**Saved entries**
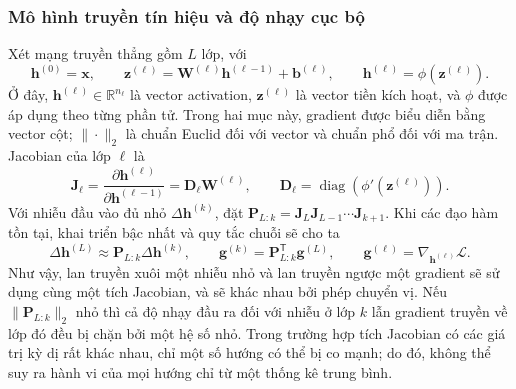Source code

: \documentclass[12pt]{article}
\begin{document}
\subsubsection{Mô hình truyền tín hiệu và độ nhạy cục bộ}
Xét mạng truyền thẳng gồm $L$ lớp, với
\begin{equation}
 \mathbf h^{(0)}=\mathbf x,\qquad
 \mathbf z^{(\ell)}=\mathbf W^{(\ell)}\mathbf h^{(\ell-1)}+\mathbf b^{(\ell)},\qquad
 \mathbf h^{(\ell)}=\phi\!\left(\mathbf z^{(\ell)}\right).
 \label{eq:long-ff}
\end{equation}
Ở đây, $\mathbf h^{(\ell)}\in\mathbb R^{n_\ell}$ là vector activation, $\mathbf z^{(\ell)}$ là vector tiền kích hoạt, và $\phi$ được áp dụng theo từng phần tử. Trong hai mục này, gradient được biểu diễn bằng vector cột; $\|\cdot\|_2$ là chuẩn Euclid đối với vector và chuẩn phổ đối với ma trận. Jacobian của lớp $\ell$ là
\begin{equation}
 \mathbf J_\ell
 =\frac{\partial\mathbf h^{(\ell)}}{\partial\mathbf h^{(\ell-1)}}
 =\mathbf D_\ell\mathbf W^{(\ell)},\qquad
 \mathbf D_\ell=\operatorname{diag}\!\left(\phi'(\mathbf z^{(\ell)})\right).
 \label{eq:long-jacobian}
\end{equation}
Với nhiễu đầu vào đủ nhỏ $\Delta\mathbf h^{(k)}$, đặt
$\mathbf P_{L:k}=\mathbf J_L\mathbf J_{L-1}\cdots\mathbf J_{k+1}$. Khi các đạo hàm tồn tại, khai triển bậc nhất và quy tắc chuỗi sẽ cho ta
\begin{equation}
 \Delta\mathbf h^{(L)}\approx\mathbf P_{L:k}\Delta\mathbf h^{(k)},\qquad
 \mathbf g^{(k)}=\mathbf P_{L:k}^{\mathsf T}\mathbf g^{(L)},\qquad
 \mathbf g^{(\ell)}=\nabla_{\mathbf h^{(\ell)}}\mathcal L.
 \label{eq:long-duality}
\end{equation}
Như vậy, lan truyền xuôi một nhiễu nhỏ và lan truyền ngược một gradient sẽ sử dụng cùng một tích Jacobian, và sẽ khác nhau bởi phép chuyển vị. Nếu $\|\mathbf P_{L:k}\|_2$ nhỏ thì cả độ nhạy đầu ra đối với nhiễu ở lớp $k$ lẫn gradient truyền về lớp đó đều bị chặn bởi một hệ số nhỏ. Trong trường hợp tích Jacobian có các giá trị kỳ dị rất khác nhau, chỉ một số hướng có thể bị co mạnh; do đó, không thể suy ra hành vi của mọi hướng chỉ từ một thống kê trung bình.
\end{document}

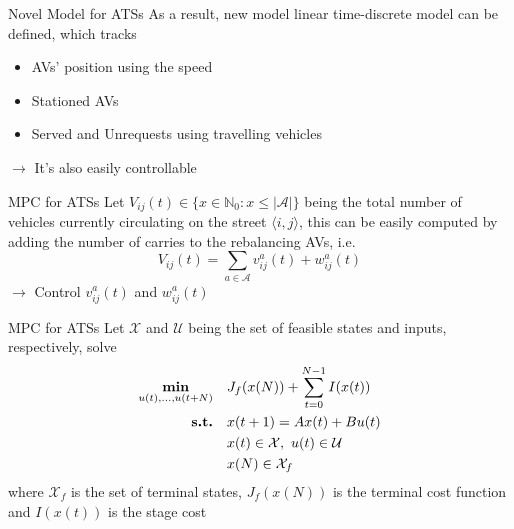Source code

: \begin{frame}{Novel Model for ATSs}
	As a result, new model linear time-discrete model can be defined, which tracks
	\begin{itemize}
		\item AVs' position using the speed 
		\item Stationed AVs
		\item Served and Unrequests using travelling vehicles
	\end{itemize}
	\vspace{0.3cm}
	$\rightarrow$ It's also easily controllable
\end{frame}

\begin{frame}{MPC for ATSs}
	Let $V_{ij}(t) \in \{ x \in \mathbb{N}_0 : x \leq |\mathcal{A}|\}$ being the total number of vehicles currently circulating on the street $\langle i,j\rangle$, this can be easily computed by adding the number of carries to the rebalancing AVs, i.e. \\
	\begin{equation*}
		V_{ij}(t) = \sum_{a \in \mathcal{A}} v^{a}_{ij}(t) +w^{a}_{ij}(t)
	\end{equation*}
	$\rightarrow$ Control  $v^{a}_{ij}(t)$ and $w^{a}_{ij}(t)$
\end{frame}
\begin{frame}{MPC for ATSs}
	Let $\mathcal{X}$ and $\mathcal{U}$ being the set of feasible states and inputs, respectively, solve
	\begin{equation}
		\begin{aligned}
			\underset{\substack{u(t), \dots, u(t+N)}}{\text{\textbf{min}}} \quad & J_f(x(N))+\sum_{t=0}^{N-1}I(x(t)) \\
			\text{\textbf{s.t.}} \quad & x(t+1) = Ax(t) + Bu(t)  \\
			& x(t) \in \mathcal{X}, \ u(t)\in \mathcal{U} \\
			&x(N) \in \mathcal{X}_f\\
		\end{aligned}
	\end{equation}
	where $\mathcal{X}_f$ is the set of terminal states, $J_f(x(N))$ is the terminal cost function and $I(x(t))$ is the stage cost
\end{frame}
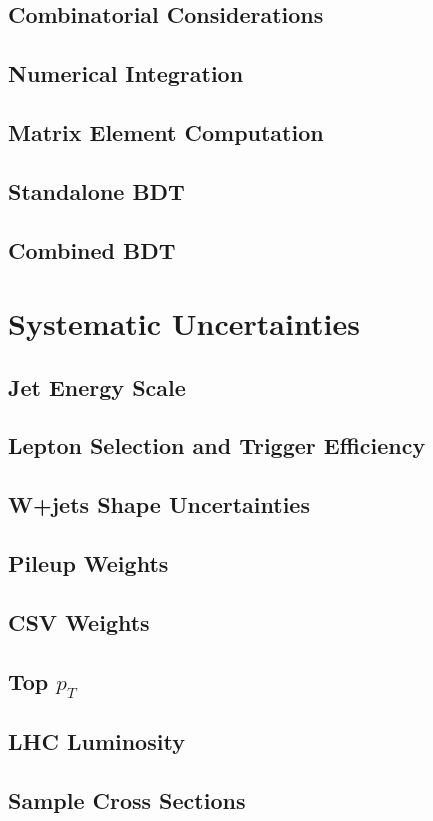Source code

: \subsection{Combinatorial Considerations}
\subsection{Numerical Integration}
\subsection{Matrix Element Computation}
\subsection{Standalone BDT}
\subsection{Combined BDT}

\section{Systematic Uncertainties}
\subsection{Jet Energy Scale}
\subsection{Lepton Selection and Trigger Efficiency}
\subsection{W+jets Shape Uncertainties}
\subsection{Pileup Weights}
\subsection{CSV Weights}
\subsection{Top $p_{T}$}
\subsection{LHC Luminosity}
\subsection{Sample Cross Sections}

**ABOUT THIS EXERCISE**
The data above must be written out again without alteration, and the pictures in them must be excluded.

**ANSWER SECTION**
Source code

: \documentclass[12pt]{article}
\begin{document}
\subsubsection{Mô hình truyền tín hiệu và độ nhạy cục bộ}
Xét mạng truyền thẳng gồm $L$ lớp, với
\begin{equation}
 \mathbf h^{(0)}=\mathbf x,\qquad
 \mathbf z^{(\ell)}=\mathbf W^{(\ell)}\mathbf h^{(\ell-1)}+\mathbf b^{(\ell)},\qquad
 \mathbf h^{(\ell)}=\phi\!\left(\mathbf z^{(\ell)}\right).
 \label{eq:long-ff}
\end{equation}
Ở đây, $\mathbf h^{(\ell)}\in\mathbb R^{n_\ell}$ là vector activation, $\mathbf z^{(\ell)}$ là vector tiền kích hoạt, và $\phi$ được áp dụng theo từng phần tử. Trong hai mục này, gradient được biểu diễn bằng vector cột; $\|\cdot\|_2$ là chuẩn Euclid đối với vector và chuẩn phổ đối với ma trận. Jacobian của lớp $\ell$ là
\begin{equation}
 \mathbf J_\ell
 =\frac{\partial\mathbf h^{(\ell)}}{\partial\mathbf h^{(\ell-1)}}
 =\mathbf D_\ell\mathbf W^{(\ell)},\qquad
 \mathbf D_\ell=\operatorname{diag}\!\left(\phi'(\mathbf z^{(\ell)})\right).
 \label{eq:long-jacobian}
\end{equation}
Với nhiễu đầu vào đủ nhỏ $\Delta\mathbf h^{(k)}$, đặt
$\mathbf P_{L:k}=\mathbf J_L\mathbf J_{L-1}\cdots\mathbf J_{k+1}$. Khi các đạo hàm tồn tại, khai triển bậc nhất và quy tắc chuỗi sẽ cho ta
\begin{equation}
 \Delta\mathbf h^{(L)}\approx\mathbf P_{L:k}\Delta\mathbf h^{(k)},\qquad
 \mathbf g^{(k)}=\mathbf P_{L:k}^{\mathsf T}\mathbf g^{(L)},\qquad
 \mathbf g^{(\ell)}=\nabla_{\mathbf h^{(\ell)}}\mathcal L.
 \label{eq:long-duality}
\end{equation}
Như vậy, lan truyền xuôi một nhiễu nhỏ và lan truyền ngược một gradient sẽ sử dụng cùng một tích Jacobian, và sẽ khác nhau bởi phép chuyển vị. Nếu $\|\mathbf P_{L:k}\|_2$ nhỏ thì cả độ nhạy đầu ra đối với nhiễu ở lớp $k$ lẫn gradient truyền về lớp đó đều bị chặn bởi một hệ số nhỏ. Trong trường hợp tích Jacobian có các giá trị kỳ dị rất khác nhau, chỉ một số hướng có thể bị co mạnh; do đó, không thể suy ra hành vi của mọi hướng chỉ từ một thống kê trung bình.
\end{document}

Source code

: \begin{frame}{Novel Model for ATSs}
	As a result, new model linear time-discrete model can be defined, which tracks
	\begin{itemize}
		\item AVs' position using the speed 
		\item Stationed AVs
		\item Served and Unrequests using travelling vehicles
	\end{itemize}
	\vspace{0.3cm}
	$\rightarrow$ It's also easily controllable
\end{frame}

\begin{frame}{MPC for ATSs}
	Let $V_{ij}(t) \in \{ x \in \mathbb{N}_0 : x \leq |\mathcal{A}|\}$ being the total number of vehicles currently circulating on the street $\langle i,j\rangle$, this can be easily computed by adding the number of carries to the rebalancing AVs, i.e. \\
	\begin{equation*}
		V_{ij}(t) = \sum_{a \in \mathcal{A}} v^{a}_{ij}(t) +w^{a}_{ij}(t)
	\end{equation*}
	$\rightarrow$ Control  $v^{a}_{ij}(t)$ and $w^{a}_{ij}(t)$
\end{frame}
\begin{frame}{MPC for ATSs}
	Let $\mathcal{X}$ and $\mathcal{U}$ being the set of feasible states and inputs, respectively, solve
	\begin{equation}
		\begin{aligned}
			\underset{\substack{u(t), \dots, u(t+N)}}{\text{\textbf{min}}} \quad & J_f(x(N))+\sum_{t=0}^{N-1}I(x(t)) \\
			\text{\textbf{s.t.}} \quad & x(t+1) = Ax(t) + Bu(t)  \\
			& x(t) \in \mathcal{X}, \ u(t)\in \mathcal{U} \\
			&x(N) \in \mathcal{X}_f\\
		\end{aligned}
	\end{equation}
	where $\mathcal{X}_f$ is the set of terminal states, $J_f(x(N))$ is the terminal cost function and $I(x(t))$ is the stage cost
\end{frame}
Source code

: \subsection{Combinatorial Considerations}
\subsection{Numerical Integration}
\subsection{Matrix Element Computation}
\subsection{Standalone BDT}
\subsection{Combined BDT}

\section{Systematic Uncertainties}
\subsection{Jet Energy Scale}
\subsection{Lepton Selection and Trigger Efficiency}
\subsection{W+jets Shape Uncertainties}
\subsection{Pileup Weights}
\subsection{CSV Weights}
\subsection{Top $p_{T}$}
\subsection{LHC Luminosity}
\subsection{Sample Cross Sections}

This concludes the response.